Campo de concentración del Lazareto de Gando en Gran Canaria (Cortesía de Fernando Caballero Guimerá)
«En algunas literas dormíamos dos o tres flacos como tollos, parecíamos sacos de huesos, allí no calentábamos unos contra otros del frío helado del invierno franquista».
Ramón Padrón Rodríguez, preso herreño en el campo de concentración de Gando
El corazón helado, la boca seca por la constante sed en unos cuerpos desnutridos por él hambre, los golpes de los Cabos de Vara sin venir a cuento, como si el objetivo principal fuera destruir la moral de aquellos hombres destrozados, hundidos, muchos condenados a muerte sin fecha de fusilamiento, aunque todos sabían que cualquier noche sonaría el escándalo de la Brigada del amanecer, formándolos a pie de litera, leyendo nombres y apellidos de una lista interminable, todos sabían que era una especie de lotería de la muerte, que si los nombraban en un instante estarían encadenados en el camión de plátanos destino a un lugar de exterminio.
Una carretera de tierra estrecha en la oscuridad de un barranco camino de un pozo concreto, de una grieta, de una chimenea volcánica señalada en el mapa siniestro del genocidio, por la que serían arrojados vivos o tras un violento disparo en la nuca.
Por eso lo peor eran las madrugadas, cuando el sueño era más profundo, el momento del estruendo de aquellos nazis de azul, borrachos como cubas para atenuar el instante del crimen, tal vez aliviar sus consciencias asesinando en muchos casos a conocidos que habían visto en las calles del pueblo, del barrio, de la ciudad durante toda sus vidas.
El narcótico era ron aldeano, las arengas de los jefes falangistas para acabar con los enemigos de España, para luego ir a sus casas y violar a sus mujeres en un acto de supuesta gallardía, el poder ilimitado de aquellos machos del yugo y de las flechas armados hasta los dientes.

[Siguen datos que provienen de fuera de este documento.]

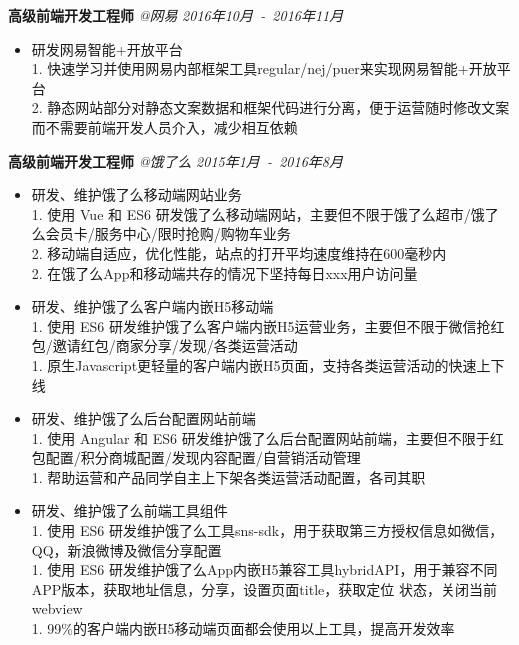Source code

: ﻿\documentclass[9pt]{article}
\newenvironment{changemargin}[2]{%
  \begin{list}{}{%
    \setlength{\topsep}{0pt}%
    \setlength{\leftmargin}{#1}%
    \setlength{\rightmargin}{#2}%
    \setlength{\listparindent}{\parindent}%
    \setlength{\itemindent}{\parindent}%
    \setlength{\parsep}{\parskip}%
  }%
  \item[]}{\end{list}
}
\newenvironment{body} {
	\vspace*{-16pt}
	\begin{changemargin}{-0.25in}{-0.5in}
  }	
	{\end{changemargin}
}
\begin{document}
\begin{body}
    \textbf{高级前端开发工程师} \emph{@网易} \hfill \emph{2016年10月~-~2016年11月}\\
    \vspace*{-4pt}
    \begin{itemize} \itemsep -0pt  %
        \item 研发网易智能+开放平台 \\
        1. 快速学习并使用网易内部框架工具regular/nej/puer来实现网易智能+开放平台\\
        2. 静态网站部分对静态文案数据和框架代码进行分离，便于运营随时修改文案而不需要前端开发人员介入，减少相互依赖\\
    \end{itemize}

    \textbf{高级前端开发工程师} \emph{@饿了么} \hfill \emph{2015年1月~-~2016年8月}\\
    \vspace*{-4pt}
    \begin{itemize} \itemsep -0pt  %
        \item 研发、维护饿了么移动端网站业务\\
        1. 使用 Vue 和 ES6 研发饿了么移动端网站，主要但不限于饿了么超市/饿了么会员卡/服务中心/限时抢购/购物车业务\\
        2. 移动端自适应，优化性能，站点的打开平均速度维持在600毫秒内\\
        2. 在饿了么App和移动端共存的情况下坚持每日xxx用户访问量\\
        \item 研发、维护饿了么客户端内嵌H5移动端\\
        1. 使用 ES6 研发维护饿了么客户端内嵌H5运营业务，主要但不限于微信抢红包/邀请红包/商家分享/发现/各类运营活动\\
        1. 原生Javascript更轻量的客户端内嵌H5页面，支持各类运营活动的快速上下线 \\
        \item 研发、维护饿了么后台配置网站前端\\
        1. 使用 Angular 和 ES6 研发维护饿了么后台配置网站前端，主要但不限于红包配置/积分商城配置/发现内容配置/自营销活动管理\\
        1. 帮助运营和产品同学自主上下架各类运营活动配置，各司其职 \\
        \item 研发、维护饿了么前端工具组件\\
        1. 使用 ES6 研发维护饿了么工具sns-sdk，用于获取第三方授权信息如微信，QQ，新浪微博及微信分享配置\\
        1. 使用 ES6 研发维护饿了么App内嵌H5兼容工具hybridAPI，用于兼容不同APP版本，获取地址信息，分享，设置页面title，获取定位 状态，关闭当前webview \\
        1. 99\%的客户端内嵌H5移动端页面都会使用以上工具，提高开发效率\\
    \end{itemize}


\end{body}
\end{document}
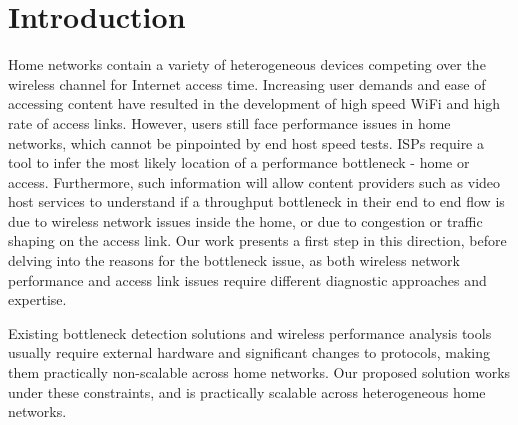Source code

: \section{Introduction}

Home networks contain a variety of heterogeneous devices competing over the wireless channel for Internet access time. Increasing user demands and ease of accessing content have resulted in the development of high speed WiFi and high rate of access links. However, users still face performance issues in home networks, which cannot be pinpointed by end host speed tests. ISPs require a tool to infer the most likely location of a performance bottleneck - home or access. Furthermore, such information will allow content providers such as video host services to understand if a throughput bottleneck in their end to end flow is due to wireless network issues inside the home, or due to congestion or traffic shaping on the access link. Our work presents a first step in this direction, before delving into the reasons for the bottleneck issue, as both wireless network performance and access link issues require different diagnostic approaches and expertise.



Existing bottleneck detection solutions and wireless performance analysis tools usually require external hardware and significant changes to protocols, making them practically non-scalable across home networks. Our proposed solution works under these constraints, and is practically scalable across heterogeneous home networks.

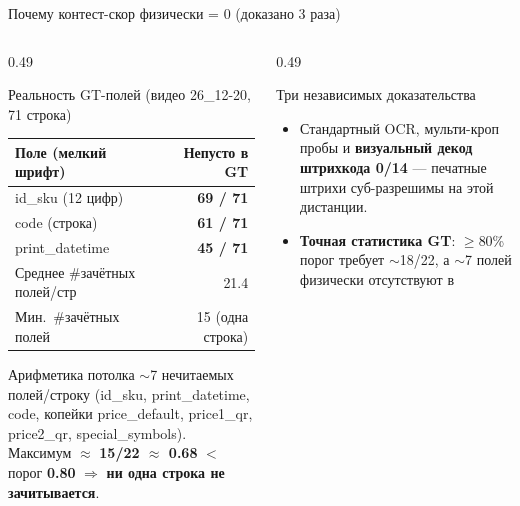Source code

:\documentclass[aspectratio=169,10pt]{beamer}
\newcommand{\code}[1]{{\ttfamily\small\color{slate}#1}}
\newcommand{\hl}[1]{{\bfseries\color{accent}#1}}
\newcommand{\hr}[1]{{\bfseries\color{redtag}#1}}
\begin{document}
\begin{frame}{Почему контест-скор физически = 0 (доказано 3 раза)}
  \begin{columns}[T,onlytextwidth]
    \begin{column}{0.49\textwidth}
      \begin{block}{Реальность GT-полей (видео 26\_12-20, 71 строка)}\footnotesize
        \setlength{\tabcolsep}{5pt}\renewcommand{\arraystretch}{1.12}
        \begin{tabular}{@{}lr@{}}\toprule
          \textbf{Поле (мелкий шрифт)} & \textbf{Непусто в GT}\\ \midrule
          \code{id\_sku} (12 цифр)     & \hr{69 / 71}\\
          \code{code} (строка)         & \hr{61 / 71}\\
          \code{print\_datetime}       & \hr{45 / 71}\\ \midrule
          Среднее \#зачётных полей/стр & 21.4\\
          Мин.\ \#зачётных полей       & 15 (одна строка)\\ \bottomrule
        \end{tabular}
      \end{block}
      \vspace{0.3em}
      \begin{block}{Арифметика потолка}\footnotesize
        $\sim$7 нечитаемых полей/строку (\code{id\_sku}, \code{print\_datetime},
        \code{code}, копейки \code{price\_default}, \code{price1\_qr},
        \code{price2\_qr}, \code{special\_symbols}).\\[0.2em]
        Максимум $\approx$ \hr{15/22 $\approx$ 0.68} $<$ порог \hl{0.80}
        $\Rightarrow$ \hr{ни одна строка не зачитывается}.
      \end{block}
    \end{column}
    \begin{column}{0.49\textwidth}
      \begin{block}{Три независимых доказательства}\footnotesize
        \begin{itemize}\setlength\itemsep{2pt}
          \item[\textbf{1.}] Стандартный OCR, мульти-кроп пробы и
            \hl{визуальный декод штрихкода 0/14} — печатные штрихи
            суб-разрешимы на этой дистанции.
          \item[\textbf{2.}] \hl{Точная статистика GT}: $\geq$80\% порог
            требует $\sim$18/22, а $\sim$7 полей физически отсутствуют в

\end{itemize}
\end{block}
\end{column}
\end{columns}
\end{frame}
\end{document}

Cualquier ruido nocturno suponía un sobresalto, aunque sobre el techo de la improvisada prisión volara en ese instante una sigilosa lechuza, un alcaraván reuniendo a sus crías, el viento marino removiendo las planchas del inexpugnable techo del alba.
No se podía olvidar jamás cuando venían a llevarse a los condenados en ilegales Consejos de Guerra, la despedida colectiva de seres anulados ante la inminencia del fusilamiento, siempre en el campo de tiro de La Isleta.
Un 29 de marzo del 37 mi abuelo Francisco González pidió por sus huérfanos horas antes de su ejecución. Los abrazos y besos, el bullicio colectivo porque ya no los verían nunca más, luego el silencio y la ausencia más triste de sus desgraciadas vidas.